At Aoba, Duty of Care refers to the staff members’ responsibility to act with wisdom and common sense as a parent would in circumstances that potentially threaten the child’s safety and well being. Meeting Duty of Care responsibilities begins with anticipating possible risks and planning positive steps and actions to mitigate any foreseeable risk. 

The flow chart below outlines the pathway of proactive actions to risk management related to the four risk management categories.

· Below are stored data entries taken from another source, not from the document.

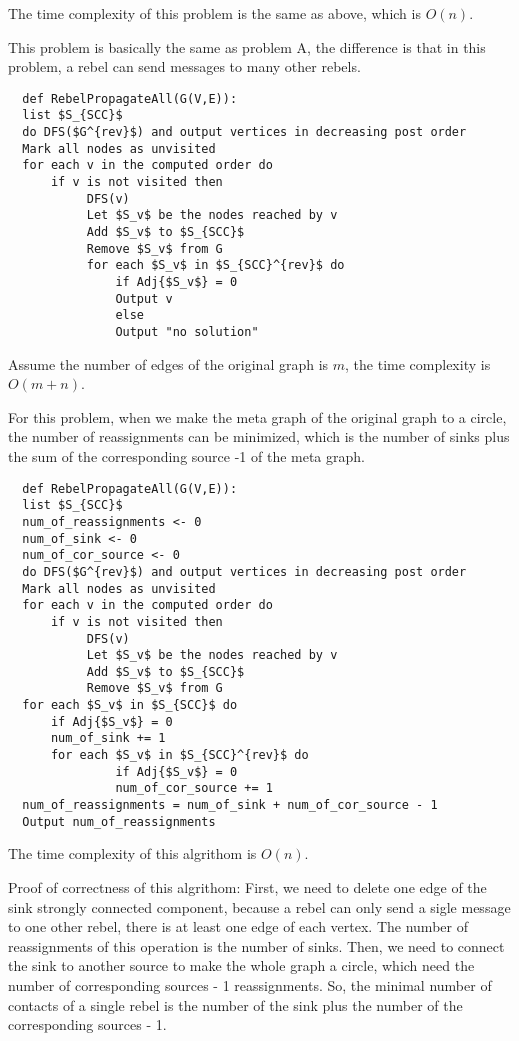 \documentclass[12pt,a4paper]{article}
\newcommand{\question}[1]{\bigskip\noindent{\textbf{Q{#1} solution}}}
\begin{document}
The time complexity of this problem is the same as above, which is $O(n)$.

\question{24.C}

This problem is basically the same as problem A, the difference is that in this problem, a rebel can send messages to many other rebels.

\begin{lstlisting}
  def RebelPropagateAll(G(V,E)):
  list $S_{SCC}$
  do DFS($G^{rev}$) and output vertices in decreasing post order
  Mark all nodes as unvisited
  for each v in the computed order do
      if v is not visited then 
           DFS(v)
           Let $S_v$ be the nodes reached by v
           Add $S_v$ to $S_{SCC}$
           Remove $S_v$ from G
           for each $S_v$ in $S_{SCC}^{rev}$ do
               if Adj{$S_v$} = 0
               Output v
               else
               Output "no solution"
\end{lstlisting}

Assume the number of edges of the original graph is $m$, the time complexity is $O(m+n)$.

\question{24.D}

For this problem, when we make the meta graph of the original graph to a circle, the number of reassignments can be minimized, which is the number of sinks plus the sum of the corresponding source -1 of the meta graph.

\begin{lstlisting}
  def RebelPropagateAll(G(V,E)):
  list $S_{SCC}$
  num_of_reassignments <- 0
  num_of_sink <- 0
  num_of_cor_source <- 0
  do DFS($G^{rev}$) and output vertices in decreasing post order
  Mark all nodes as unvisited
  for each v in the computed order do
      if v is not visited then 
           DFS(v)
           Let $S_v$ be the nodes reached by v
           Add $S_v$ to $S_{SCC}$
           Remove $S_v$ from G
  for each $S_v$ in $S_{SCC}$ do
      if Adj{$S_v$} = 0
      num_of_sink += 1
      for each $S_v$ in $S_{SCC}^{rev}$ do
               if Adj{$S_v$} = 0
               num_of_cor_source += 1
  num_of_reassignments = num_of_sink + num_of_cor_source - 1
  Output num_of_reassignments        
\end{lstlisting}

The time complexity of this algrithom is $O(n)$.

Proof of correctness of this algrithom:
First, we need to delete one edge of the sink strongly connected component, because a rebel can only send a sigle message to one other rebel, there is at least one edge of each vertex. The number of reassignments of this operation is the number of sinks.
Then, we need to connect the sink to another source to make the whole graph a circle, which need the number of corresponding sources - 1 reassignments. So, the minimal number of contacts of a single rebel is the number of the sink plus the number of the corresponding sources - 1.
\end{document}
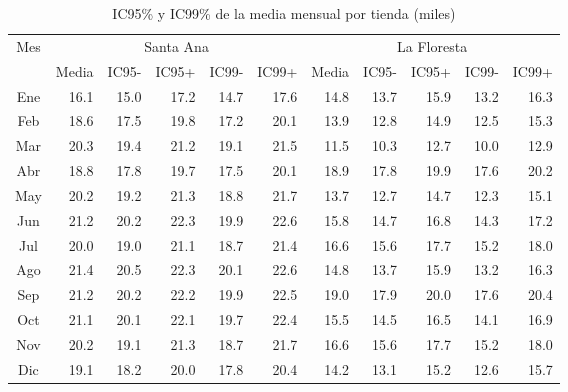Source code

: \documentclass[12pt,a4paper]{article}
\begin{document}
\begin{table}[H]
  \centering
  \small
  \begin{tabular}{c rrrrr | rrrrr}
    \toprule
    Mes & \multicolumn{5}{c}{Santa Ana} & \multicolumn{5}{c}{La Floresta}\\
         & Media & IC95- & IC95+ & IC99- & IC99+ & Media & IC95- & IC95+ & IC99- & IC99+\\
    \midrule
    Ene & 16.1 & 15.0 & 17.2 & 14.7 & 17.6 & 14.8 & 13.7 & 15.9 & 13.2 & 16.3\\
    Feb & 18.6 & 17.5 & 19.8 & 17.2 & 20.1 & 13.9 & 12.8 & 14.9 & 12.5 & 15.3\\
    Mar & 20.3 & 19.4 & 21.2 & 19.1 & 21.5 & 11.5 & 10.3 & 12.7 & 10.0 & 12.9\\
    Abr & 18.8 & 17.8 & 19.7 & 17.5 & 20.1 & 18.9 & 17.8 & 19.9 & 17.6 & 20.2\\
    May & 20.2 & 19.2 & 21.3 & 18.8 & 21.7 & 13.7 & 12.7 & 14.7 & 12.3 & 15.1\\
    Jun & 21.2 & 20.2 & 22.3 & 19.9 & 22.6 & 15.8 & 14.7 & 16.8 & 14.3 & 17.2\\
    Jul & 20.0 & 19.0 & 21.1 & 18.7 & 21.4 & 16.6 & 15.6 & 17.7 & 15.2 & 18.0\\
    Ago & 21.4 & 20.5 & 22.3 & 20.1 & 22.6 & 14.8 & 13.7 & 15.9 & 13.2 & 16.3\\
    Sep & 21.2 & 20.2 & 22.2 & 19.9 & 22.5 & 19.0 & 17.9 & 20.0 & 17.6 & 20.4\\
    Oct & 21.1 & 20.1 & 22.1 & 19.7 & 22.4 & 15.5 & 14.5 & 16.5 & 14.1 & 16.9\\
    Nov & 20.2 & 19.1 & 21.3 & 18.7 & 21.7 & 16.6 & 15.6 & 17.7 & 15.2 & 18.0\\
    Dic & 19.1 & 18.2 & 20.0 & 17.8 & 20.4 & 14.2 & 13.1 & 15.2 & 12.6 & 15.7\\
    \bottomrule
  \end{tabular}
  \caption{IC95\% y IC99\% de la media mensual por tienda (miles)}
\end{table}
\end{document}
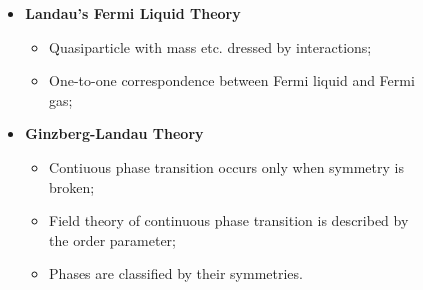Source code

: \documentclass[10pt,aspectratio=43,xcolor=x11names,t]{beamer}%
\begin{document}
\begin{frame}
\begin{columns}
\begin{column}{0.35\textwidth}
\begin{figure}[!htp]
					\end{figure}
				\end{column}
				\begin{column}{0.6\textwidth}
					\begin{itemize}
						\item \textbf{Landau's Fermi Liquid Theory}
						\begin{itemize}
							\item Quasiparticle with mass etc. dressed by interactions;
							\item One-to-one correspondence between Fermi liquid and Fermi gas;
						\end{itemize}
						\item \textbf{Ginzberg-Landau Theory}
						\begin{itemize}
							\item Contiuous phase transition occurs only when symmetry is broken; 
							\item Field theory of continuous phase transition is described by the order parameter;
							\item Phases are classified by their symmetries.
						\end{itemize}
					\end{itemize}
				\end{column}
			\end{columns}
		\end{frame}
		
\end{document}
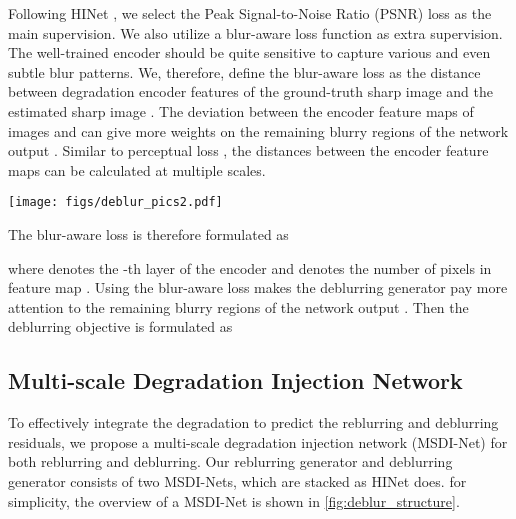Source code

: \documentclass[runningheads]{llncs}
\begin{document}
Following HINet \cite{HINet}, we select the Peak Signal-to-Noise Ratio (PSNR) loss as the main supervision. We also utilize a blur-aware loss function as extra supervision. The well-trained encoder  should be quite sensitive to capture various and even subtle blur patterns. We, therefore, define the blur-aware loss as the distance between degradation encoder features of the ground-truth sharp image  and the estimated sharp image . 
The deviation between the encoder feature maps  of images  and  can give more weights on the remaining blurry regions of the network output . Similar to perceptual loss \cite{Johnson2016Perceptual}, the  distances between the encoder feature maps can be calculated at multiple scales.
\begin{figure*}[t]
  \centering
   \texttt{[image: figs/deblur\_pics2.pdf]}
   \caption{The network structure of multi-scale degradation injection network for image deblurring. Image reblurring shares the same structure.}
   \label{fig:deblur_structure}
\end{figure*}
The blur-aware loss  is therefore formulated as

where  denotes the -th layer of the encoder  and  denotes the number of pixels in feature map . Using the blur-aware loss makes the deblurring generator  pay more attention to the remaining blurry regions of the network output .
Then the deblurring objective is formulated as





\subsection{Multi-scale Degradation Injection Network}

To effectively integrate the degradation  to predict the reblurring and deblurring residuals, we propose a multi-scale degradation injection network (MSDI-Net) for both reblurring and deblurring.  Our reblurring generator  and deblurring generator  consists of two MSDI-Nets, which are stacked as HINet \cite{HINet} does. for simplicity, the overview of a MSDI-Net is shown in \cref{fig:deblur_structure}. 
\end{document}

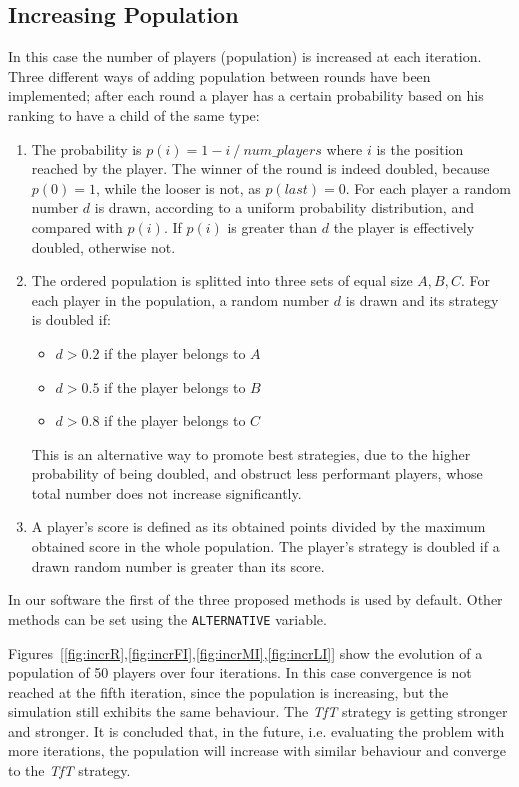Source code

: \documentclass[journal,a4paper,10pt,twoside]{IEEEtran} %
\begin{document}
\subsection{Increasing Population}
In this case the number of players (population) is increased at each iteration. Three different ways of adding population between rounds have been implemented; after each round a player has a certain probability based on his ranking to have a child of the same type:
\begin{enumerate}
    \item The probability is $p(i)=1- i\ /\ num\_players$ where $i$ is the position reached by the player. The winner of the round is indeed doubled, because $p(0)=1$, while the looser is not, as $p(last)=0$.
    For each player a random number $d$ is drawn, according to a uniform probability distribution, and compared with $p(i)$. If $p(i)$ is greater than $d$ the player is effectively doubled, otherwise not.
    \item The ordered population is splitted into three sets of equal size $A,B,C$. For each player in the population, a random number $d$ is drawn and its strategy is doubled if:
    \begin{itemize}
        \item $d>0.2$ if the player belongs to $A$
        \item $d>0.5$ if the player belongs to $B$
        \item $d>0.8$ if the player belongs to $C$
    \end{itemize}
    This is an alternative way to promote best strategies, due to the higher probability of being doubled, and obstruct less performant players, whose total number does not increase significantly.
    \item A player's score is defined as its obtained points divided by the maximum obtained score in the whole population. The player's strategy is doubled if a drawn random number is greater than its score.
\end{enumerate}

In our software the first of the three proposed methods is used by default. Other methods can be set using the \texttt{ALTERNATIVE} variable.

Figures~[\ref{fig:incrR},\ref{fig:incrFI},\ref{fig:incrMI},\ref{fig:incrLI}] show the evolution of a population of 50 players over four iterations. In this case convergence is not reached at the fifth iteration, since the population is increasing, but the simulation still exhibits the same behaviour. The \textit{TfT} strategy is getting stronger and stronger. It is concluded that, in the future, i.e. evaluating the problem with more iterations, the population will increase with similar behaviour and converge to the \textit{TfT} strategy.
\end{document}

Aoba’s  Risk Management Flow Chart  

Figure adapted from https://www.iso.org/obp/ui/#iso:std:iso:31000:ed-2:v1:en and Krzemień, A. et.al,. (2016). Doi: 139. 10.1016/j.jclepro.2016.08.149.

School leadership responsibilities

The Head of Campus or Campus Principal:

  1. is the accountable officer for the risk management plan and control strategies.
  2. debriefs all Aoba staff members of their Duty of Care responsibilities.
  3. designates a staff team to apply the risk management protocols.
  4. ensures yearly reviews of risk management planning and control strategies occur.
  5. approves the risk management plan when it meets regulations and control protocols.
  6. changes risk management control strategies in the documentation based on the review. 
  7. monitors staff compliance with the risk management control strategies.
  8. communicates with Aoba’s Board breaches of non-compliance.
  9. works with local health and safety authorities where necessary. 
  10. administers disciplinary action if required.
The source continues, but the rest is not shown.